My initial experience setting up Pi-hole v6 on Unraid was a real head-banger. I just could not log in at all.

Finding out how to set up the Pi-hole web password was more confusing than I expected, with all the different advice out there for either old or new version of Pi-hole, and config suggestions that may not apply under Unraid's environment.

After sifting through all the information, here's what I learned:

  1. Finding the initial randomly generated password. This only shows up once in the initial setup logs. If you've restarted the docker instance, this does not show up in the logs anymore.

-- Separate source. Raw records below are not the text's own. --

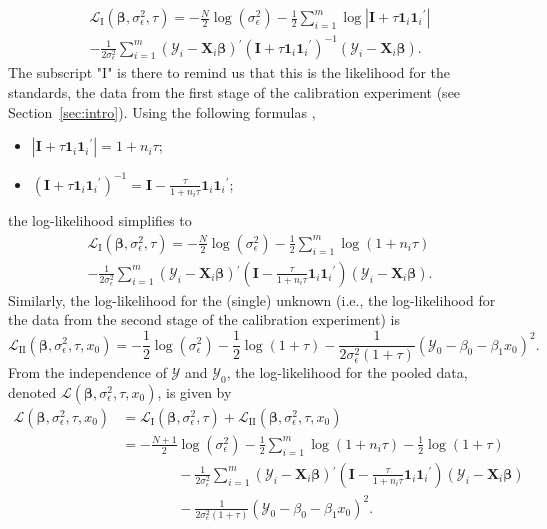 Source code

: \documentclass[cmfont,usenames,dvipsnames,leqno]{afit-etd}\usepackage[]{graphicx}\usepackage[]{color}
\newcommand{\newln}{\\&\quad\quad\quad\quad{}}
\newcommand{\loglik}{\mathscr{L}}
\newcommand{\trans}{\ensuremath{^\prime}}
\newcommand{\bc}[1]{\ensuremath{\bm{\mathcal{#1}}}}
\newcommand{\mc}[1]{\ensuremath{\mathcal{#1}}}
\newcommand{\X}{\ensuremath{\bm{X}}}
\begin{document}
\begin{multline*}
  \loglik_{\mathrm{I}}\left(\bm{\beta}, \sigma_\epsilon^2, \tau\right) = -\frac{N}{2}\log\left(\sigma_\epsilon^2\right) - \frac{1}{2}\sum_{i = 1}^m \log\left|\bm{I} + \tau\bm{1}_i\bm{1}_i\trans\right| \\ - \frac{1}{2\sigma_\epsilon^2}\sum_{i = 1}^m \left(\bc{Y}_i - \X_i\bm{\beta}\right)\trans\left(\bm{I} + \tau\bm{1}_i\bm{1}_i\trans\right)^{-1}\left(\bc{Y}_i - \X_i\bm{\beta}\right).
\end{multline*}
The subscript "$\mathrm{I}$" is there to remind us that this is the likelihood for the standards, the data from the first stage of the calibration experiment (see Section~\ref{sec:intro}). Using the following formulas \citep[pg. 49]{demidenko_mixed_2013},
\begin{itemize}
  \item $\left|\bm{I} + \tau\bm{1}_i\bm{1}_i\trans\right| = 1 + n_i\tau$;
  \item $\left(\bm{I} + \tau\bm{1}_i\bm{1}_i\trans\right)^{-1} = \bm{I} - \frac{\tau}{1 + n_i\tau}\bm{1}_i\bm{1}_i\trans$;
\end{itemize}
the log-likelihood simplifies to
\begin{multline*}
  \loglik_{\mathrm{I}}\left(\bm{\beta}, \sigma_\epsilon^2, \tau\right) = -\frac{N}{2}\log\left(\sigma_\epsilon^2\right) - \frac{1}{2}\sum_{i = 1}^m \log\left(1 + n_i\tau\right) \\ - \frac{1}{2\sigma_\epsilon^2}\sum_{i = 1}^m \left(\bc{Y}_i - \X_i\bm{\beta}\right)\trans\left(\bm{I} - \frac{\tau}{1 + n_i\tau}\bm{1}_i\bm{1}_i\trans\right)\left(\bc{Y}_i - \X_i\bm{\beta}\right).
\end{multline*}
Similarly, the log-likelihood for the (single) unknown (i.e., the log-likelihood for the data from the second stage of the calibration experiment) is 
\begin{equation*}
  \loglik_{\mathrm{II}}\left(\bm{\beta}, \sigma_\epsilon^2, \tau, x_0\right) = -\frac{1}{2}\log\left(\sigma_\epsilon^2\right) - \frac{1}{2}\log\left(1 + \tau\right) - \frac{1}{2\sigma_\epsilon^2\left(1 + \tau\right)}\left(\mc{Y}_0 - \beta_0 - \beta_1 x_0\right)^2.
\end{equation*}
From the independence of $\bc{Y}$ and $\mc{Y}_0$, the log-likelihood for the pooled data, denoted $\loglik\left(\bm{\beta}, \sigma_\epsilon^2, \tau, x_0\right)$, is given by
\begin{align*}
  \loglik\left(\bm{\beta}, \sigma_\epsilon^2, \tau, x_0\right) &= \loglik_{\mathrm{I}}\left(\bm{\beta}, \sigma_\epsilon^2, \tau\right) + \loglik_{\mathrm{II}}\left(\bm{\beta}, \sigma_\epsilon^2, \tau, x_0\right) \\
  &= -\frac{N+1}{2}\log\left(\sigma_\epsilon^2\right) - \frac{1}{2}\sum_{i = 1}^m \log\left(1 + n_i\tau\right) - \frac{1}{2}\log\left(1 + \tau\right) \newln - \frac{1}{2\sigma_\epsilon^2}\sum_{i = 1}^m \left(\bc{Y}_i - \X_i\bm{\beta}\right)\trans\left(\bm{I} - \frac{\tau}{1 + n_i\tau}\bm{1}_i\bm{1}_i\trans\right)\left(\bc{Y}_i - \X_i\bm{\beta}\right) \newln - \frac{1}{2\sigma_\epsilon^2\left(1 + \tau\right)}\left(\mc{Y}_0 - \beta_0 - \beta_1 x_0\right)^2.
\end{align*}
\end{document}
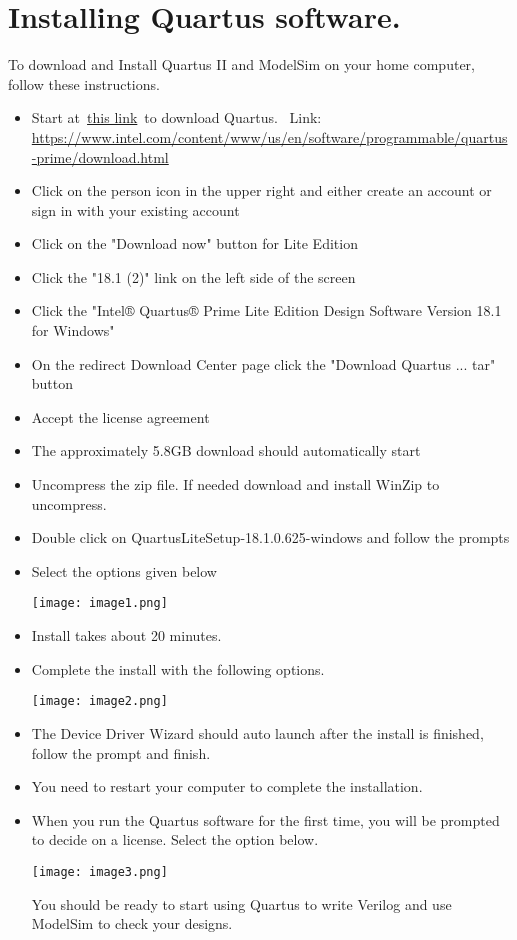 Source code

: \chapter{Installing Quartus software.}
\graphicspath{ {./Lab00HowTo/howTo00 Install Quartus/Fig} }



To download and Install Quartus II and ModelSim on your home computer,
follow these instructions.

\begin{itemize}
\item
  Start
  at~\href{https://www.intel.com/content/www/us/en/software/programmable/quartus-prime/download.html}{this
  link}~to download Quartus.~
Link:
\url{https://www.intel.com/content/www/us/en/software/programmable/quartus-prime/download.html}
\item
  Click on the person icon in the upper right and either create an
  account or sign in with your existing account
\item
  Click on the "Download now" button for Lite Edition
\item
  Click the "18.1 (2)" link on the left side of the screen
\item
  Click the "Intel® Quartus® Prime Lite Edition Design Software Version
  18.1 for Windows"
\item
  On the redirect Download Center page click the "Download Quartus ...
  tar" button
\item
  Accept the license agreement
\item
  The approximately 5.8GB download should automatically start
\item
  Uncompress the zip file. If needed download and install WinZip to
  uncompress.
\item
  Double click on QuartusLiteSetup-18.1.0.625-windows and follow the
  prompts
\item
  Select the options given below


\texttt{[image: image1.png]}

\item
  Install takes about 20 minutes.
\item
  Complete the install with the following options.


\texttt{[image: image2.png]}


\item
  The Device Driver Wizard should auto launch after the install is
  finished, follow the prompt and finish.
\item
  You need to restart your computer to complete the installation.
\item
  When you run the Quartus software for the first time, you will be
  prompted to decide on a license. Select the option below.

\texttt{[image: image3.png]}

You should be ready to start using Quartus to write Verilog and use
ModelSim to check your designs.
\end{itemize}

If you've missed the boat, just skip over to the next point and set a password instead.

  2. Setting password using the pihole -a -p and pihole setpasswd command. These two commands are the same, the only difference is setpasswd is the newer preferred command. When you run the command, your password hash is stored in /etc/pihole/pihole.toml for v6, not /etc/pihole/setupVars.conf, that's for v5.

  3. Setting the password using the FTLCONF_webserver_api_password and WEBPASSWORD docker environment variable. The FTLCONF_webserver_api_password variable is for v6, whereas WEBPASSWORD variable is for v5. This is not a very secure practice, as your visible in plain text in the docker config file.

  4. Creating a file containing the password and pointing that file to the WEBPASSWORD_FILE docker environment variable. This still works in v6, so why was WEBPASSWORD removed but WEBPASSWORD_FILE is kept? And now we have an out-of-convention FTLCONF_webserver_api_password variable name which essentially behaves the same as WEBPASSWORD. My OCD can't.

  5. Creating a Docker secret using docker secret create and point WEBPASSWORD_FILE to the secret file. This is not for Unraid. Using Docker secrets requires you to setup Docker Compose or Docker Swarm, which does not align with Unraid's Docker template's way of doing things.

It is clear that the most straightforward way of setting a password is to just run the pihole setpasswd command.

However, that didn't work for me. In fact, I have tried everything and I still can't login!


The Dashboard That Just Won't Land

I'd enter my password on the login page, hit enter, and... nothing. The page would just refresh. My login attempts were just being silently rejected.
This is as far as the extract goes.